Territorial Kansas Online

Image
Annotation

These Territorial Kansas collections convey the growing divisions in Kansas and the nation over the expansion of slavery, federalism, nationalism, industrialization, and changing political coalitions in Congress. Materials include government documents, diaries, letters, photographs, maps, newspapers, rare secondary sources, historical artifacts, and images of historic sites. The website is divided into five sections: Territorial Politics and Government; Border Warfare; Immigration and Early Settlement; Personalities; and National Debate about Kansas. Each is searchable by keyword, author, and county. Topical sections are subdivided into relevant themes and include an introductory essay. Visitors will find essays on territorial politics, the rights of women and African Americans, military organizations, and free state and pro-slavery organizations. "Personalities" lists 32 individuals, including John Calhoun, and the final section presents both anti-slavery and pro-slavery perspectives of the national debate about Kansas. The site also includes a timeline with links and an annotated bibliography.

ProQuest Information and Learning

Image
Annotation

This fee-based service provides a range of resources. There are a large number of secondary sources, including more than 2,500 scholarly journals, magazines, newspapers, and trade publications, with full-text access and searching capabilities available for approximately half. "Historical Newspapers" offers an enormous body of primary sources, including access to the following: The New York Times (1851–2001), The Washington Post (1877–1988), The Wall Street Journal (1889–1986), The Christian Science Monitor (1908–1991), and The Los Angeles Times (1881–1984). For recent history, there are articles from more than 500 newspapers worldwide from the 1980s to the present. These include specialized publications from the worlds of business, education, medicine, religion, and sciences and reference resources. ProQuest offers subscribers a variety of product "modules," so materials described above may not be available at all institutions.

Readex Digital Collections

Image
Annotation

Hundreds of thousands of documents spanning four centuries of American history are available in this large archive. Broadsides, ephemera, pamphlets, and booklets are available from 1639 to 1900. More than 1,300 newspaper titles, representing all 50 states, range in date from 1690 to 1922. U.S. Senate and House of Representatives reports, journals, and other documents are available from 1817 to 1980. Legislative and executive documents from the Early Republic are also included. The entire body of documents is keyword searchable, and, in addition, each collection can be searched and browsed individually. These documents shed light on many aspects of American social, political, economic, and cultural history, and can provide a valuable window into the daily lives of early Atlantic peoples. The collection of broadsides and ephemera is especially useful for exploring the history of printing in the United States, as all titles can be browsed by bookseller, printer, or publisher.

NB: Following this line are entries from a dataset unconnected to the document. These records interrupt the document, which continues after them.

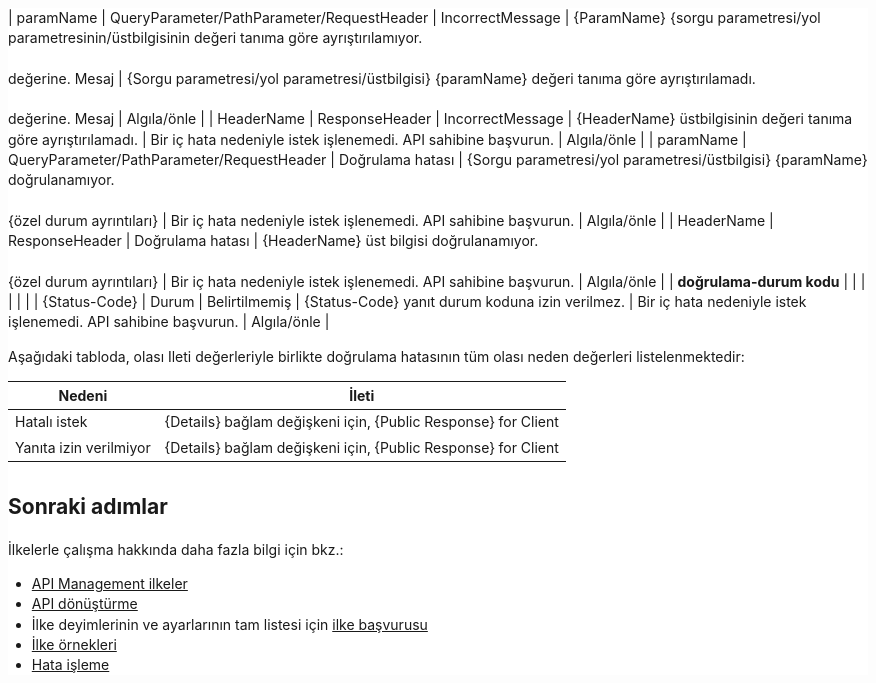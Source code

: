 | paramName                          | QueryParameter/PathParameter/RequestHeader                  | IncorrectMessage    | {ParamName} {sorgu parametresi/yol parametresinin/üstbilgisinin değeri tanıma göre ayrıştırılamıyor. <br/><br/>değerine. Mesaj                                | {Sorgu parametresi/yol parametresi/üstbilgisi} {paramName} değeri tanıma göre ayrıştırılamadı. <br/><br/>değerine. Mesaj                      | Algıla/önle |
| HeaderName                         | ResponseHeader                                                  | IncorrectMessage    | {HeaderName} üstbilgisinin değeri tanıma göre ayrıştırılamadı.                                                                  | Bir iç hata nedeniyle istek işlenemedi. API sahibine başvurun.                                                       | Algıla/önle |
| paramName                          | QueryParameter/PathParameter/RequestHeader                  | Doğrulama hatası     | {Sorgu parametresi/yol parametresi/üstbilgisi} {paramName} doğrulanamıyor.<br/><br/>{özel durum ayrıntıları}                                                                      | Bir iç hata nedeniyle istek işlenemedi. API sahibine başvurun.                                                       | Algıla/önle |
| HeaderName                         | ResponseHeader                                                  | Doğrulama hatası     | {HeaderName} üst bilgisi doğrulanamıyor.<br/><br/>{özel durum ayrıntıları}                                                                                                          | Bir iç hata nedeniyle istek işlenemedi. API sahibine başvurun.                                                       | Algıla/önle |
| **doğrulama-durum kodu**             |                                                                 |                     |                                                                                                                                                   |                                                                                                                                           |                      |
| {Status-Code}                        | Durum                                                      | Belirtilmemiş         | {Status-Code} yanıt durum koduna izin verilmez.                                                                                                | Bir iç hata nedeniyle istek işlenemedi. API sahibine başvurun.                                                       | Algıla/önle |


Aşağıdaki tabloda, olası Ileti değerleriyle birlikte doğrulama hatasının tüm olası neden değerleri listelenmektedir:

|  **Nedeni**         |    **İleti** |
|---|---|  
| Hatalı istek       |     {Details} bağlam değişkeni için, {Public Response} for Client|
| Yanıta izin verilmiyor  | {Details} bağlam değişkeni için, {Public Response} for Client |






## <a name="next-steps"></a>Sonraki adımlar

İlkelerle çalışma hakkında daha fazla bilgi için bkz.:

-   [API Management ilkeler](api-management-howto-policies.md)
-   [API dönüştürme](transform-api.md)
-   İlke deyimlerinin ve ayarlarının tam listesi için [ilke başvurusu](./api-management-policies.md)
-   [İlke örnekleri](./policy-reference.md)
-   [Hata işleme](./api-management-error-handling-policies.md)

USC Archival Research Center

Image
Annotation

These varied collections document the history of Los Angeles and southern California. "Digital Archives" offer more than 126,000 photographs, maps, manuscripts, texts, and sound recordings in addition to exhibits. Nearly 1,200 images of artifacts from early Chinese American settlements in Los Angeles and Santa Barbara are available, as is the entire run of El Clamor Publico, the city's main Spanish-language newspaper from the 1850s. Photographs document Japanese American relocation during World War II and photographs, documents, and oral history audio files record Korean-American history. The archive also includes Works Projects Administration Land Use survey maps and Auto Club materials. A related exhibit, "Los Angeles: Past, Present, and Future", offers collections on additional topics, including discovery and settlement, California missions, electric power, "murders, crimes, and scandals," city neighborhoods, cemeteries, Disneyland, African American gangs, and the Red Car lines.